Recounts are far more likely in the current system of state-by-state winner-take-all methods.

The possibility of recounts should not even be a consideration in debating the merits of a national popular vote. No one has ever suggested that the possibility of a recount constitutes a valid reason why state governors or U.S. Senators, for example, should not be elected by a popular vote.

The question of recounts comes to mind in connection with presidential elections only because the current system so frequently creates artificial crises and unnecessary disputes.

A nationwide recount would not happen.

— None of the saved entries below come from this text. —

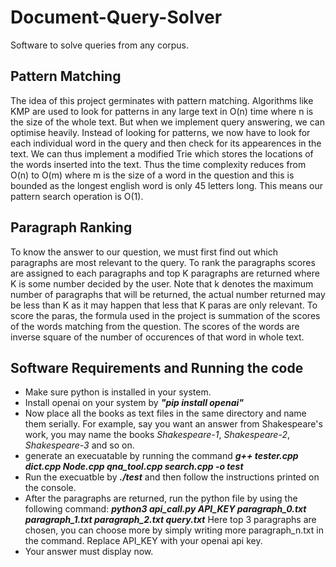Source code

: # Document-Query-Solver
Software to solve queries from any corpus.
<h2>Pattern Matching</h2>
The idea of this project germinates with pattern matching. Algorithms like KMP are used to look for patterns in any large text in O(n) time where n is the size of the whole text. But when we implement query answering, we can optimise heavily. Instead of looking for patterns, we now have to look for each individual word in the query and then check for its appearences in the text. We can thus implement a modified Trie which stores the locations of the words inserted into the text. Thus the time complexity reduces from O(n) to O(m) where m is the size of a word in the question and this is bounded as the longest english word is only 45 letters long. This means our pattern search operation is O(1).
<h2>Paragraph Ranking</h2>
To know the answer to our question, we must first find out which paragraphs are most relevant to the query. To rank the paragraphs scores are assigned to each paragraphs and top K paragraphs are returned where K is some number decided by the user. Note that k denotes the maximum number of paragraphs that will be returned, the actual number returned may be less than K as it may happen that less that K paras are only relevant. To score the paras, the formula used in the project is summation of the scores of the words matching from the question. The scores of the words are inverse square of the number of occurences of that word in whole text.
<h2>Software Requirements and Running the code</h2>
<ul>
  <li>Make sure python is installed in your system.</li>
  <li>Install openai on your system by <strong><em>"pip install openai"</em></strong></li>
  <li>Now place all the books as text files in the same directory and name them serially. For example, say you want an answer from Shakespeare's work, you may name the books <em>Shakespeare-1</em>, <em>Shakespeare-2</em>, <em>Shakespeare-3</em> and so on.</li>
  <li>generate an execuatable by running the command <strong><em>g++ tester.cpp dict.cpp Node.cpp qna_tool.cpp search.cpp -o test</em></strong></li>
  <li>Run the execuatble by <strong><em>./test</em></strong> and then follow the instructions printed on the console.</li>
  <li>After the paragraphs are returned, run the python file by using the following command: <strong><em>python3 api_call.py API_KEY paragraph_0.txt paragraph_1.txt paragraph_2.txt query.txt</em></strong> Here top 3 paragraphs are chosen, you can choose more by simply writing more paragraph_n.txt in the command. Replace API_KEY with your openai api key.</li>
  <li>Your answer must display now.</li>
</ul>
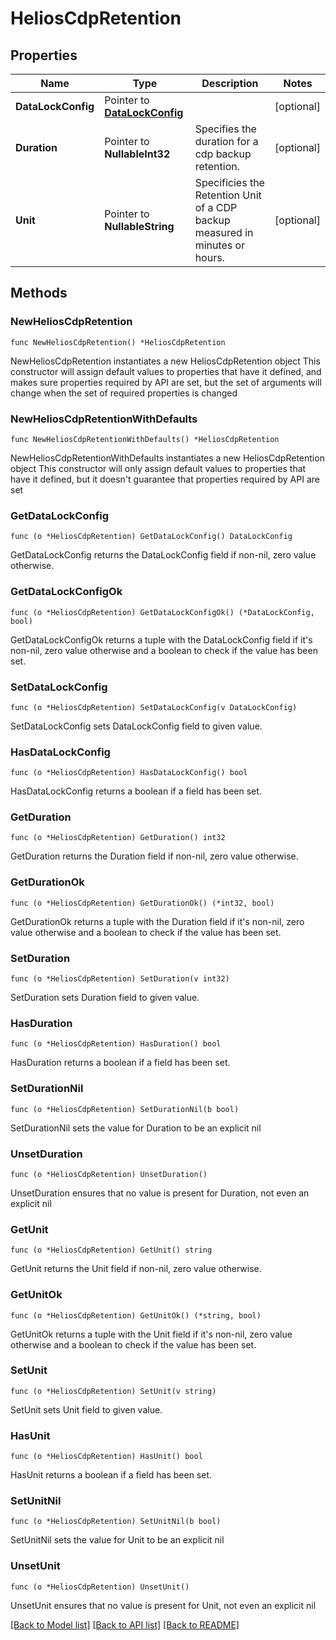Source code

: # HeliosCdpRetention

## Properties

Name | Type | Description | Notes
------------ | ------------- | ------------- | -------------
**DataLockConfig** | Pointer to [**DataLockConfig**](DataLockConfig.md) |  | [optional] 
**Duration** | Pointer to **NullableInt32** | Specifies the duration for a cdp backup retention. | [optional] 
**Unit** | Pointer to **NullableString** | Specificies the Retention Unit of a CDP backup measured in minutes or hours. | [optional] 

## Methods

### NewHeliosCdpRetention

`func NewHeliosCdpRetention() *HeliosCdpRetention`

NewHeliosCdpRetention instantiates a new HeliosCdpRetention object
This constructor will assign default values to properties that have it defined,
and makes sure properties required by API are set, but the set of arguments
will change when the set of required properties is changed

### NewHeliosCdpRetentionWithDefaults

`func NewHeliosCdpRetentionWithDefaults() *HeliosCdpRetention`

NewHeliosCdpRetentionWithDefaults instantiates a new HeliosCdpRetention object
This constructor will only assign default values to properties that have it defined,
but it doesn't guarantee that properties required by API are set

### GetDataLockConfig

`func (o *HeliosCdpRetention) GetDataLockConfig() DataLockConfig`

GetDataLockConfig returns the DataLockConfig field if non-nil, zero value otherwise.

### GetDataLockConfigOk

`func (o *HeliosCdpRetention) GetDataLockConfigOk() (*DataLockConfig, bool)`

GetDataLockConfigOk returns a tuple with the DataLockConfig field if it's non-nil, zero value otherwise
and a boolean to check if the value has been set.

### SetDataLockConfig

`func (o *HeliosCdpRetention) SetDataLockConfig(v DataLockConfig)`

SetDataLockConfig sets DataLockConfig field to given value.

### HasDataLockConfig

`func (o *HeliosCdpRetention) HasDataLockConfig() bool`

HasDataLockConfig returns a boolean if a field has been set.

### GetDuration

`func (o *HeliosCdpRetention) GetDuration() int32`

GetDuration returns the Duration field if non-nil, zero value otherwise.

### GetDurationOk

`func (o *HeliosCdpRetention) GetDurationOk() (*int32, bool)`

GetDurationOk returns a tuple with the Duration field if it's non-nil, zero value otherwise
and a boolean to check if the value has been set.

### SetDuration

`func (o *HeliosCdpRetention) SetDuration(v int32)`

SetDuration sets Duration field to given value.

### HasDuration

`func (o *HeliosCdpRetention) HasDuration() bool`

HasDuration returns a boolean if a field has been set.

### SetDurationNil

`func (o *HeliosCdpRetention) SetDurationNil(b bool)`

 SetDurationNil sets the value for Duration to be an explicit nil

### UnsetDuration
`func (o *HeliosCdpRetention) UnsetDuration()`

UnsetDuration ensures that no value is present for Duration, not even an explicit nil
### GetUnit

`func (o *HeliosCdpRetention) GetUnit() string`

GetUnit returns the Unit field if non-nil, zero value otherwise.

### GetUnitOk

`func (o *HeliosCdpRetention) GetUnitOk() (*string, bool)`

GetUnitOk returns a tuple with the Unit field if it's non-nil, zero value otherwise
and a boolean to check if the value has been set.

### SetUnit

`func (o *HeliosCdpRetention) SetUnit(v string)`

SetUnit sets Unit field to given value.

### HasUnit

`func (o *HeliosCdpRetention) HasUnit() bool`

HasUnit returns a boolean if a field has been set.

### SetUnitNil

`func (o *HeliosCdpRetention) SetUnitNil(b bool)`

 SetUnitNil sets the value for Unit to be an explicit nil

### UnsetUnit
`func (o *HeliosCdpRetention) UnsetUnit()`

UnsetUnit ensures that no value is present for Unit, not even an explicit nil

[[Back to Model list]](../README.md#documentation-for-models) [[Back to API list]](../README.md#documentation-for-api-endpoints) [[Back to README]](../README.md)


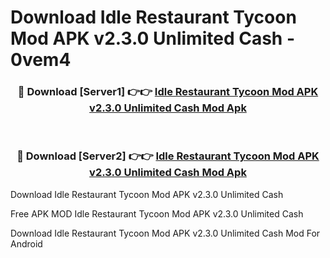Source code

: # Download Idle Restaurant Tycoon Mod APK v2.3.0 Unlimited Cash - 0vem4



<div align="center">
<h3>🔴 Download [Server1] 👉👉 <a href="https://momento.my/?title=Idle_Restaurant_Tycoon_Mod_APK_v2.3.0_Unlimited_Cash">Idle Restaurant Tycoon Mod APK v2.3.0 Unlimited Cash Mod Apk</a></h3><br>

<h3>🔴 Download [Server2] 👉👉 <a href="https://momento.my/?title=Idle_Restaurant_Tycoon_Mod_APK_v2.3.0_Unlimited_Cash">Idle Restaurant Tycoon Mod APK v2.3.0 Unlimited Cash Mod Apk</a></h3>
</div>



Download Idle Restaurant Tycoon Mod APK v2.3.0 Unlimited Cash 

Free APK MOD Idle Restaurant Tycoon Mod APK v2.3.0 Unlimited Cash 

Download Idle Restaurant Tycoon Mod APK v2.3.0 Unlimited Cash Mod For Android

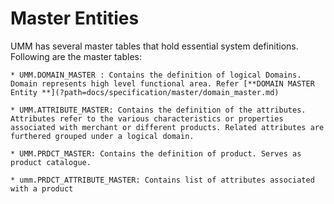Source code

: # Master Entities

UMM has several master tables that hold essential system definitions. Following are the master tables:

    * UMM.DOMAIN_MASTER : Contains the definition of logical Domains. Domain represents high level functional area. Refer [**DOMAIN MASTER Entity **](?path=docs/specification/master/domain_master.md)

    * UMM.ATTRIBUTE_MASTER: Contains the definition of the attributes. Attributes refer to the various characteristics or properties associated with merchant or different products. Related attributes are furthered grouped under a logical domain. 

    * UMM.PRDCT_MASTER: Contains the definition of product. Serves as product catalogue.  

    * umm.PRDCT_ATTRIBUTE_MASTER: Contains list of attributes associated with a product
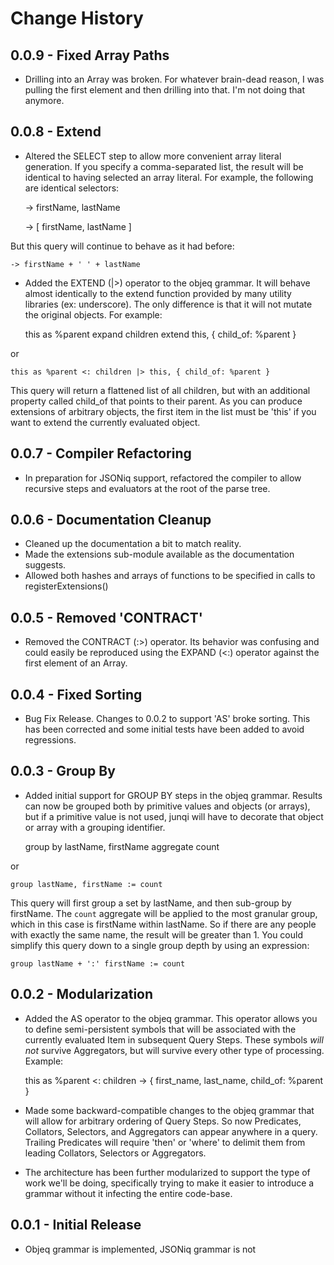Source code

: # Change History

## 0.0.9 - Fixed Array Paths
* Drilling into an Array was broken.  For whatever brain-dead reason, I was pulling the first element and then drilling into that.   I'm not doing that anymore.

## 0.0.8 - Extend
* Altered the SELECT step to allow more convenient array literal generation.  If you specify a comma-separated list, the result will be identical to having selected an array literal.  For example, the following are identical selectors:

    -> firstName, lastName
    
    -> [ firstName, lastName ]

But this query will continue to behave as it had before:

    -> firstName + ' ' + lastName

* Added the EXTEND (|>) operator to the objeq grammar.  It will behave almost identically to the extend function provided by many utility libraries (ex: underscore).  The only difference is that it will not mutate the original objects.  For example:

    this as %parent expand children extend this, { child_of: %parent }

or

    this as %parent <: children |> this, { child_of: %parent }

This query will return a flattened list of all children, but with an additional property called child_of that points to their parent.  As you can produce extensions of arbitrary objects, the first item in the list must be 'this' if you want to extend the currently evaluated object.

## 0.0.7 - Compiler Refactoring
* In preparation for JSONiq support, refactored the compiler to allow recursive steps and evaluators at the root of the parse tree.

## 0.0.6 - Documentation Cleanup
* Cleaned up the documentation a bit to match reality.
* Made the extensions sub-module available as the documentation suggests.
* Allowed both hashes and arrays of functions to be specified in calls to registerExtensions()

## 0.0.5 - Removed 'CONTRACT'
* Removed the CONTRACT (:>) operator.  Its behavior was confusing and could easily be reproduced using the EXPAND (<:) operator against the first element of an Array.

## 0.0.4 - Fixed Sorting
* Bug Fix Release.  Changes to 0.0.2 to support 'AS' broke sorting.  This has been corrected and some initial tests have been added to avoid regressions.

## 0.0.3 - Group By
* Added initial support for GROUP BY steps in the objeq grammar.  Results can now be grouped both by primitive values and objects (or arrays), but if a primitive value is not used, junqi will have to decorate that object or array with a grouping identifier.

    group by lastName, firstName aggregate count

or

    group lastName, firstName := count

This query will first group a set by lastName, and then sub-group by firstName.  The `count` aggregate will be applied to the most granular group, which in this case is firstName within lastName.  So if there are any people with exactly the same name, the result will be greater than 1.  You could simplify this query down to a single group depth by using an expression:

    group lastName + ':' firstName := count

## 0.0.2 - Modularization
* Added the AS operator to the objeq grammar.  This operator allows you to define semi-persistent symbols that will be associated with the currently evaluated Item in subsequent Query Steps.  These symbols *will not* survive Aggregators, but will survive every other type of processing.  Example:

    this as %parent <: children -> {
      first_name,
      last_name,
      child_of: %parent
    }

* Made some backward-compatible changes to the objeq grammar that will allow for arbitrary ordering of Query Steps.  So now Predicates, Collators, Selectors, and Aggregators can appear anywhere in a query.  Trailing Predicates will require 'then' or 'where' to delimit them from leading Collators, Selectors or Aggregators.

* The architecture has been further modularized to support the type of work we'll be doing, specifically trying to make it easier to introduce a grammar without it infecting the entire code-base.

## 0.0.1 - Initial Release
* Objeq grammar is implemented, JSONiq grammar is not
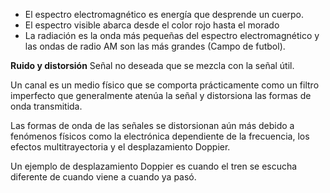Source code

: - El espectro electromagnético es energía que desprende un cuerpo. 
- El espectro visible abarca desde el color rojo hasta el morado
- La radiación es la onda más pequeñas del espectro electromagnético y las ondas de radio AM son las más grandes (Campo de futbol).

**Ruido y distorsión**
Señal no deseada que se mezcla con la señal útil.

Un canal es un medio físico que se comporta prácticamente como un filtro imperfecto que generalmente atenúa la señal y distorsiona las formas de onda transmitida.

Las formas de onda de las señales se distorsionan aún más debido a fenómenos físicos como la electrónica dependiente de la frecuencia, los efectos multitrayectoria y el desplazamiento Doppier.

Un ejemplo de desplazamiento Doppier es cuando el tren se escucha diferente de cuando viene a cuando ya pasó.
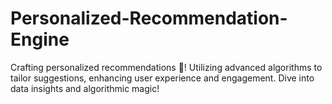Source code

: # Personalized-Recommendation-Engine
Crafting personalized recommendations 🌟! Utilizing advanced algorithms to tailor suggestions, enhancing user experience and engagement. Dive into data insights and algorithmic magic!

We do and would vote state by state. Each state manages its own election and recount. The state-by-state winner-take-all system is not a firewall, but instead causes unnecessary fires.

Given that there is a recount only once in about 160 statewide elections, and given there is a presidential election once every four years, one would expect a recount about once in 640 years under the National Popular Vote approach. The actual probability of a close national election would be even less than that because recounts are less likely with larger pools of votes.

The average change in the margin of victory as a result of a statewide recount was a mere 296 votes in a 10-year study of 2,884 elections.

No recount would have been warranted in any of the nation’s 56 previous presidential elections if the outcome had been based on the nationwide count.

The 2000 presidential election was an artificial crisis created because of Bush’s lead of 537 popular votes in Florida. Gore’s nationwide lead was 537,179 popular votes (1,000 times larger). Given the miniscule number of votes that are changed by a typical statewide recount, no one would have requested a recount or disputed the results in 2000 if the national popular vote had controlled the outcome. Indeed, no one (except perhaps almanac writers and trivia buffs) would have cared that one of the candidates happened to have a 537-vote margin in Florida.